Bring accurate enhanced context token counts to /tokens

2025-06-06 04:35:00 +00:00 · 2025-04-14 08:34:21 -04:00 · 2025-04-14 08:34:21 -04:00 · b8f7757435
commit b8f7757435
parent b155143845
2 changed files with 170 additions and 29 deletions
--- a/aider/coders/navigator_coder.py
+++ b/aider/coders/navigator_coder.py
@ -93,8 +93,100 @@ class NavigatorCoder(Coder):
        # Enable enhanced context blocks by default
        self.use_enhanced_context = True
        # Initialize empty token tracking dictionary and cache structures 
        # but don't populate yet to avoid startup delay
        self.context_block_tokens = {}
        self.context_blocks_cache = {}
        self.tokens_calculated = False
        super().__init__(*args, **kwargs)
    def _calculate_context_block_tokens(self, force=False):
        """
        Calculate token counts for all enhanced context blocks.
        This is the central method for calculating token counts,
        ensuring they're consistent across all parts of the code.
        This method populates the cache for context blocks and calculates tokens.
        Args:
            force: If True, recalculate tokens even if already calculated
        """
        # Skip if already calculated and not forced
        if hasattr(self, 'tokens_calculated') and self.tokens_calculated and not force:
            return
        # Clear existing token counts
        self.context_block_tokens = {}
        # Initialize the cache for context blocks if needed
        if not hasattr(self, 'context_blocks_cache'):
            self.context_blocks_cache = {}
        if not self.use_enhanced_context:
            return
        try:
            # First, clear the cache to force regeneration of all blocks
            self.context_blocks_cache = {}
            # Generate all context blocks and calculate token counts
            block_types = ["environment_info", "directory_structure", "git_status", "symbol_outline"]

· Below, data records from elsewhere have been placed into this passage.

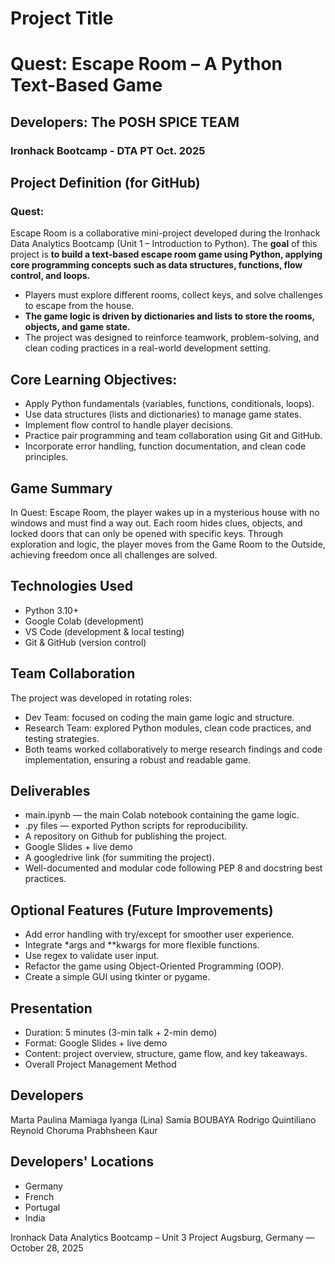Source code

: # Project Title
# Quest: Escape Room – A Python Text-Based Game
## Developers: The POSH SPICE TEAM
### Ironhack Bootcamp - DTA PT Oct. 2025

## Project Definition (for GitHub)
### Quest: 
Escape Room is a collaborative mini-project developed during the Ironhack Data Analytics Bootcamp (Unit 1 – Introduction to Python).
The **goal** of this project is **to build a text-based escape room game using Python, applying core programming concepts such as data structures, functions, flow control, and loops.**
- Players must explore different rooms, collect keys, and solve challenges to escape from the house. 
- **The game logic is driven by dictionaries and lists to store the rooms, objects, and game state.**
- The project was designed to reinforce teamwork, problem-solving, and clean coding practices in a real-world development setting.

## Core Learning Objectives: 
- Apply Python fundamentals (variables, functions, conditionals, loops).
- Use data structures (lists and dictionaries) to manage game states.
- Implement flow control to handle player decisions.
- Practice pair programming and team collaboration using Git and GitHub.
- Incorporate error handling, function documentation, and clean code principles.

## Game Summary
In Quest: Escape Room, the player wakes up in a mysterious house with no windows and must find a way out.
Each room hides clues, objects, and locked doors that can only be opened with specific keys.
Through exploration and logic, the player moves from the Game Room to the Outside, achieving freedom once all challenges are solved.

## Technologies Used
- Python 3.10+
- Google Colab (development)
- VS Code (development & local testing)
- Git & GitHub (version control)

## Team Collaboration
The project was developed in rotating roles:
- Dev Team: focused on coding the main game logic and structure.
- Research Team: explored Python modules, clean code practices, and testing strategies.
- Both teams worked collaboratively to merge research findings and code implementation, ensuring a robust and readable game.

## Deliverables
- main.ipynb — the main Colab notebook containing the game logic.
- .py files — exported Python scripts for reproducibility.
- A repository on Github for publishing the project.
- Google Slides + live demo
- A googledrive link (for summiting the project).
- Well-documented and modular code following PEP 8 and docstring best practices.

## Optional Features (Future Improvements)
- Add error handling with try/except for smoother user experience.
- Integrate *args and **kwargs for more flexible functions.
- Use regex to validate user input.
- Refactor the game using Object-Oriented Programming (OOP).
- Create a simple GUI using tkinter or pygame.

## Presentation
- Duration: 5 minutes (3-min talk + 2-min demo)
- Format: Google Slides + live demo
- Content: project overview, structure, game flow, and key takeaways.
- Overall Project Management Method

## Developers
Marta Paulina Mamiaga Iyanga (Lina)
Samia BOUBAYA
Rodrigo Quintiliano
Reynold Choruma
Prabhsheen Kaur

## Developers' Locations
- Germany
- French
- Portugal
- India
  
Ironhack Data Analytics Bootcamp – Unit 3 Project
Augsburg, Germany — October 28, 2025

            for block_type in block_types:
                block_content = self._generate_context_block(block_type)
                if block_content:
                    self.context_block_tokens[block_type] = self.main_model.token_count(block_content)
            # Mark as calculated
            self.tokens_calculated = True
        except Exception as e:
            # Silently handle errors during calculation
            # This prevents errors in token counting from breaking the main functionality
            pass
    def _generate_context_block(self, block_name):
        """
        Generate a specific context block and cache it.
        This is a helper method for get_cached_context_block.
        """
        content = None
        if block_name == "environment_info":
            content = self.get_environment_info()
        elif block_name == "directory_structure":
            content = self.get_directory_structure()
        elif block_name == "git_status":
            content = self.get_git_status()
        elif block_name == "symbol_outline":
            content = self.get_context_symbol_outline()
        elif block_name == "context_summary":
            content = self.get_context_summary()
        # Cache the result if it's not None
        if content is not None:
            self.context_blocks_cache[block_name] = content
        return content
    def get_cached_context_block(self, block_name):
        """
        Get a context block from the cache, or generate it if not available.
        This should be used by format_chat_chunks to avoid regenerating blocks.
        This will ensure tokens are calculated if they haven't been yet.
        """
        # Make sure tokens have been calculated at least once
        if not hasattr(self, 'tokens_calculated') or not self.tokens_calculated:
            self._calculate_context_block_tokens()
        # Return from cache if available
        if hasattr(self, 'context_blocks_cache') and block_name in self.context_blocks_cache:
            return self.context_blocks_cache[block_name]
        # Otherwise generate and cache the block
        return self._generate_context_block(block_name)
    def set_granular_editing(self, enabled):
        """
        Switch between granular editing tools and legacy search/replace.
@ -197,12 +289,18 @@ class NavigatorCoder(Coder):
        if not self.use_enhanced_context:
            return chunks
-        # Generate all context blocks
+        # Make sure token counts are updated - using centralized method
-        env_context = self.get_environment_info()
+        # This also populates the context block cache
        self._calculate_context_block_tokens()
        # Get blocks from cache to avoid regenerating them
        env_context = self.get_cached_context_block("environment_info")
        dir_structure = self.get_cached_context_block("directory_structure")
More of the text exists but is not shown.